▶ Prompt: Would you reproduce exactly the lines below from the one holding "2. **Timestamp:** Tem" through the one holding "- ⚠️ Complexidade justificada pelo domínio", inclusive, and no others?

▶ Input data:
= Beginning of Section =

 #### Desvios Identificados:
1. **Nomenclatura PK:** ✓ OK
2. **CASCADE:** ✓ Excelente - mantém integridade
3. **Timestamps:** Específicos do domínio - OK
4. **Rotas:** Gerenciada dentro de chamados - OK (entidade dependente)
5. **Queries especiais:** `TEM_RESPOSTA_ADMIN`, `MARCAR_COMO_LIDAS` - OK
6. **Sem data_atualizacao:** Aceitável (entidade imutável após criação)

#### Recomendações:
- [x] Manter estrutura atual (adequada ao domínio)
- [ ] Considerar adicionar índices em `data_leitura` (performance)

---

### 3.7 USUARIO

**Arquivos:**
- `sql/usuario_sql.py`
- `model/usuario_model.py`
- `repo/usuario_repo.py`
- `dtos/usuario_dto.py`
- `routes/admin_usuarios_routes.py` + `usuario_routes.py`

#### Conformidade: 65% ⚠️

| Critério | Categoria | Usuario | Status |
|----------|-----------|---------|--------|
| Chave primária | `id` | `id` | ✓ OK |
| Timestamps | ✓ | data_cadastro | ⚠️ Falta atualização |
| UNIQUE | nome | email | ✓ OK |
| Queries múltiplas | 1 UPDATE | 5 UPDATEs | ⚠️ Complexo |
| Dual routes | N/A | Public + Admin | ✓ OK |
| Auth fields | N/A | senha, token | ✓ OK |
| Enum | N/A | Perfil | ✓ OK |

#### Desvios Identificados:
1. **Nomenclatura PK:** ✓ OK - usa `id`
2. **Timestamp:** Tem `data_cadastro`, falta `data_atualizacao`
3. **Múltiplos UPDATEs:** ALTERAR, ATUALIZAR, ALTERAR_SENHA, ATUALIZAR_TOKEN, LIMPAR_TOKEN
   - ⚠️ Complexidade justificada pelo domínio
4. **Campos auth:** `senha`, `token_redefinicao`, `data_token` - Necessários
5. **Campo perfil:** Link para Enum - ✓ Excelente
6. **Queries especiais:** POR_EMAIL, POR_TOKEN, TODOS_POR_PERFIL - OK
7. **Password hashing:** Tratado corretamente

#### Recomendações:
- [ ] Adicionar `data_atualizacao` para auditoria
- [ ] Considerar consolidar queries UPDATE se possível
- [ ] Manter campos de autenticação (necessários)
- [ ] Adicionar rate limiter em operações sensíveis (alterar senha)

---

= End of Section =

▶ Finished task:
2. **Timestamp:** Tem `data_cadastro`, falta `data_atualizacao`
3. **Múltiplos UPDATEs:** ALTERAR, ATUALIZAR, ALTERAR_SENHA, ATUALIZAR_TOKEN, LIMPAR_TOKEN
   - ⚠️ Complexidade justificada pelo domínio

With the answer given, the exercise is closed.